September 9, 2010 |  3:45 pm

Two Latino gang members were convicted Thursday of first-degree murder in a hate crime trial surrounding the deaths of a 14-year-old black girl and a potential witness in the Harbor Gateway area of Los Angeles.

The panel also found to be true the allegation that the girl's killing was a hate crime.

The jury deliberated for less than two days in the case of Jonathan Fajardo, 22, and Daniel Aguilar, 23, both members of the 204th street gang. Fajardo was found guilty of killing Cheryl Green because she was black.

Both defendants were convicted of participating in the murder of a potential witness, 21-year-old Christopher Ash, who the gang suspected of talking to police about Green's killing.

Fajardo and Aguilar showed no emotion, staring blankly ahead, as their families sobbed in the audience.

Green was shot in December 2006 as she stood hanging out with friends in a driveway in broad daylight. Prosecutors alleged in trial that Fajardo was agitated from an earlier confrontation with a black man when he fired into the crowd of black youngsters. Three others were wounded in that shooting.


Fajardo also was convicted of attempted murder for shooting at the others in the crowd.

Ash's death came two weeks later. His body, stabbed more than 60 times and wrapped in a bloody blanket, was dumped on a roadside in Carson. The gang suspected him because police served a search warrant on his apartment but released him the same day, prosecutors said.

In the two-week trial, Fajardo's attorney disputed that Green's killing, which Fajardo admitted to in police interviews, was motivated by race, calling it an "accident that rose of fear and anger" and a "rash impulse."

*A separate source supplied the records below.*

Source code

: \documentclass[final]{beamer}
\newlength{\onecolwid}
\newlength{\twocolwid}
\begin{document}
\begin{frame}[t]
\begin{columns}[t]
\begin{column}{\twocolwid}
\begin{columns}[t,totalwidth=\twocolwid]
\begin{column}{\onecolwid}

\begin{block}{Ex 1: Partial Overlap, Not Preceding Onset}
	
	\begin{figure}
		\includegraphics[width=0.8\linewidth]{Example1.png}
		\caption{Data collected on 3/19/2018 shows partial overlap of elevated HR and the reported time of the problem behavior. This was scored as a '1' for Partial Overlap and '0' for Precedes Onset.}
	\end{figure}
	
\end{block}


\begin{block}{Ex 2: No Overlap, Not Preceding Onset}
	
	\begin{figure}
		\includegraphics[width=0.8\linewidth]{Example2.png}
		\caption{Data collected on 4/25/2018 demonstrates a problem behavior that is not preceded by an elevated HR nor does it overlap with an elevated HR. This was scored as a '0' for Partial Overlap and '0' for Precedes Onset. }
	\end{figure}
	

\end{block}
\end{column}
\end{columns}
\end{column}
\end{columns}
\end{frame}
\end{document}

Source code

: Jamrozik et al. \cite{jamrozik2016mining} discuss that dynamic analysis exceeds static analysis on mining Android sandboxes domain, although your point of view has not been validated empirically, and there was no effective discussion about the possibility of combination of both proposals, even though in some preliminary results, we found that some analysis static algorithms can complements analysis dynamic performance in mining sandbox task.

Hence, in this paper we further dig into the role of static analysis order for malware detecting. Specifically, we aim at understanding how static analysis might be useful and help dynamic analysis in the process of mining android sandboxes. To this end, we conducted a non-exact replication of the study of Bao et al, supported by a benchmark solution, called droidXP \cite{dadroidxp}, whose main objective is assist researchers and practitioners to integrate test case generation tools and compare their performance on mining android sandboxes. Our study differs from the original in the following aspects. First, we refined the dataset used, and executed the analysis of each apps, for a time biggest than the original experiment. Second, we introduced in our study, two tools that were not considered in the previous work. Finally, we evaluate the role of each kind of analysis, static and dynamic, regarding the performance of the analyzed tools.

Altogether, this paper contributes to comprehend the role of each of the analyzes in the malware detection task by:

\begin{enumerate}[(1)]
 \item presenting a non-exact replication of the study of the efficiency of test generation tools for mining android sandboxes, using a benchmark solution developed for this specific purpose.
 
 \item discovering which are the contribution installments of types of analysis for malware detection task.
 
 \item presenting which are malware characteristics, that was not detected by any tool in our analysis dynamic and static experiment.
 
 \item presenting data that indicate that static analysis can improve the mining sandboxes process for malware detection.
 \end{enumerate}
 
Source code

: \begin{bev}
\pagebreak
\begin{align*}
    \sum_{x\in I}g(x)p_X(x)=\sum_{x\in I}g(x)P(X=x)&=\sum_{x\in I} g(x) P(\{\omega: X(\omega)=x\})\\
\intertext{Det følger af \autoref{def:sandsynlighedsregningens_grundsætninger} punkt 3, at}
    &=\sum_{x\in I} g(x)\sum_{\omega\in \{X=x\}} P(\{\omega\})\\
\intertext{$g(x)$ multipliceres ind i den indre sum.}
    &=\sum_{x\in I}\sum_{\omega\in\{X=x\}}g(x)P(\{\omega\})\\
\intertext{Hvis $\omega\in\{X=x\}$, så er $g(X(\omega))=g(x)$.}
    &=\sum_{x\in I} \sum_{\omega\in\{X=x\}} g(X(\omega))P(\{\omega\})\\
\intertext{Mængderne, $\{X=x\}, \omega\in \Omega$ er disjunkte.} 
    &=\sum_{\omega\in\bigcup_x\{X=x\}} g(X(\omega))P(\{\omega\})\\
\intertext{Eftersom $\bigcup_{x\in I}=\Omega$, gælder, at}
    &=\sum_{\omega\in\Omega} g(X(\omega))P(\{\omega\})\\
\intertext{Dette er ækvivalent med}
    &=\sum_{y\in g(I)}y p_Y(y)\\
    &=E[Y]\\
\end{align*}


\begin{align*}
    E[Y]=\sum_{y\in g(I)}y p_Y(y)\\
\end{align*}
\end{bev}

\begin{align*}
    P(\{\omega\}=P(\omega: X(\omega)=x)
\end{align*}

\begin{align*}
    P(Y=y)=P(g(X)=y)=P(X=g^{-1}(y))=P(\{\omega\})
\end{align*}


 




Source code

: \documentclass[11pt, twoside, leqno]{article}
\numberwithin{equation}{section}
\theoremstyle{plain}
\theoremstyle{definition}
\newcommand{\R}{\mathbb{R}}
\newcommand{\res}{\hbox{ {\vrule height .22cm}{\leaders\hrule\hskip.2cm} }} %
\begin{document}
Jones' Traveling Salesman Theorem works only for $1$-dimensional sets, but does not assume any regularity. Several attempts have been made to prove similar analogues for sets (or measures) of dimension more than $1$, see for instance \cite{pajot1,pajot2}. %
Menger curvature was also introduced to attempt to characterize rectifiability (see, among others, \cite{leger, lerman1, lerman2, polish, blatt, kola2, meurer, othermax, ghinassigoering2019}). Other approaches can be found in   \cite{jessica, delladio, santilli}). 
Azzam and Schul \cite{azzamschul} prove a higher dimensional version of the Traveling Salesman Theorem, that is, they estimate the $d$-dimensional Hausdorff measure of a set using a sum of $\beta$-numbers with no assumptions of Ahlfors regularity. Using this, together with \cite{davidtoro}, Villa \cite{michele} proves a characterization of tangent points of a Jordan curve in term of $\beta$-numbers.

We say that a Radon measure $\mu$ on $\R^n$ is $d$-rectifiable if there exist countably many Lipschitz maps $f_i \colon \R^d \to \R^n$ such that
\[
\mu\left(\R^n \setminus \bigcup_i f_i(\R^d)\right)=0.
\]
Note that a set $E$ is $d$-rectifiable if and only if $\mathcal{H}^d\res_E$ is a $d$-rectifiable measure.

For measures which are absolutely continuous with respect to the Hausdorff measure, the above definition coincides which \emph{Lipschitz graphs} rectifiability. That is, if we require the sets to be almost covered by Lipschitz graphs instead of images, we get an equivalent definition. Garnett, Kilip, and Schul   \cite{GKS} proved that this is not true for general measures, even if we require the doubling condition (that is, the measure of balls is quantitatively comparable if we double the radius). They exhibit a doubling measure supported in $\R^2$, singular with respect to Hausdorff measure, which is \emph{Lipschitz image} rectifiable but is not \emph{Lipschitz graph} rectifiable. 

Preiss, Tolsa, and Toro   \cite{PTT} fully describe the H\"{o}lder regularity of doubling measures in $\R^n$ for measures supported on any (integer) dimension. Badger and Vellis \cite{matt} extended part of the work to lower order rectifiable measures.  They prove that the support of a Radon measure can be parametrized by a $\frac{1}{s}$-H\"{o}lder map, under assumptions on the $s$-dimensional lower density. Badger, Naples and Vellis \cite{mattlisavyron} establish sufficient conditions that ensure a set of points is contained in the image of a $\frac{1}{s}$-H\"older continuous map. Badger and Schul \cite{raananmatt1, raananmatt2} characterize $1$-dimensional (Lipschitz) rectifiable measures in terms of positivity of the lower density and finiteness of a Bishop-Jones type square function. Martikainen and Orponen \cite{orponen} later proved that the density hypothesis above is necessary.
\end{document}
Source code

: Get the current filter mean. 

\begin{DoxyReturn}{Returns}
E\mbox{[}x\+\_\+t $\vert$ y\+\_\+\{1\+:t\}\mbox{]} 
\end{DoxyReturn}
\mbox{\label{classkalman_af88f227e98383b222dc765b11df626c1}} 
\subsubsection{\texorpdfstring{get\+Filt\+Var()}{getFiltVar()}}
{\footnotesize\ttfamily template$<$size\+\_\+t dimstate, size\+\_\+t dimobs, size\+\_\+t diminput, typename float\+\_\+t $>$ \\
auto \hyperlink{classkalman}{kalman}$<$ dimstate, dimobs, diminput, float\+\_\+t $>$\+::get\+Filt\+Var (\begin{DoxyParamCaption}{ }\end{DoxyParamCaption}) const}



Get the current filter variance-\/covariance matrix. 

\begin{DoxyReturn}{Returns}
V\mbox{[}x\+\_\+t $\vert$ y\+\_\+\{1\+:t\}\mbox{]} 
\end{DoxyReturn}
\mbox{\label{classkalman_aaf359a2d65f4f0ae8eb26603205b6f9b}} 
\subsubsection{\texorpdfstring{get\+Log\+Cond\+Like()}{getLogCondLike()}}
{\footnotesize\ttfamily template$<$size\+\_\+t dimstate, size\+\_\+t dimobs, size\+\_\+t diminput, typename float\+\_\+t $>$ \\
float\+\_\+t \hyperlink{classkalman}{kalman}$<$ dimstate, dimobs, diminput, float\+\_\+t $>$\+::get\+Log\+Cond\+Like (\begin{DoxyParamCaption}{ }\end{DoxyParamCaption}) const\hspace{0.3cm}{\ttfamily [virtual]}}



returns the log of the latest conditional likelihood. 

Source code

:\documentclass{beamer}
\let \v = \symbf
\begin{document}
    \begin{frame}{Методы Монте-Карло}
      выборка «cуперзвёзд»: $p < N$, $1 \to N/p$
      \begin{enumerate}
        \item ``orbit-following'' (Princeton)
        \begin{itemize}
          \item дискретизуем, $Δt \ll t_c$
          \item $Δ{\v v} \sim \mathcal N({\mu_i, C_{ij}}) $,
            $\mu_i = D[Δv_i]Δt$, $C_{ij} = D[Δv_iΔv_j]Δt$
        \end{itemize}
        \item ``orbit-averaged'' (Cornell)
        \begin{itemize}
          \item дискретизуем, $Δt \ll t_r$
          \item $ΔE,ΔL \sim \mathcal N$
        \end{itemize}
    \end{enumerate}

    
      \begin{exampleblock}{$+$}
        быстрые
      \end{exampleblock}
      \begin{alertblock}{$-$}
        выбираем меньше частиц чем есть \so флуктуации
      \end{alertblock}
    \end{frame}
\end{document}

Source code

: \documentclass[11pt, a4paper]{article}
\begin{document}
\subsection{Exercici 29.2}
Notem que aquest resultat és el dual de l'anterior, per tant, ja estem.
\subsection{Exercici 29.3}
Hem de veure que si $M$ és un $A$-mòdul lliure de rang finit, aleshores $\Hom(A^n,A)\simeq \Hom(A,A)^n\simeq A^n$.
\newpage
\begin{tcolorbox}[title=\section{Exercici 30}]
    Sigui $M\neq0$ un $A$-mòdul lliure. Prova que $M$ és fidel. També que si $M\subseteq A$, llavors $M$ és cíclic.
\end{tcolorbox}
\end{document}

Green's death sparked community outrage and widespread reaction from authorities and politicians about gang violence and black-Latino tensions in the neighborhood, a narrow stretch of Los Angeles between Torrance and Carson where graffiti with racial epithets were an everyday occurrence.

The girl's death was but one of a number of slayings in the area police believe were racially motivated.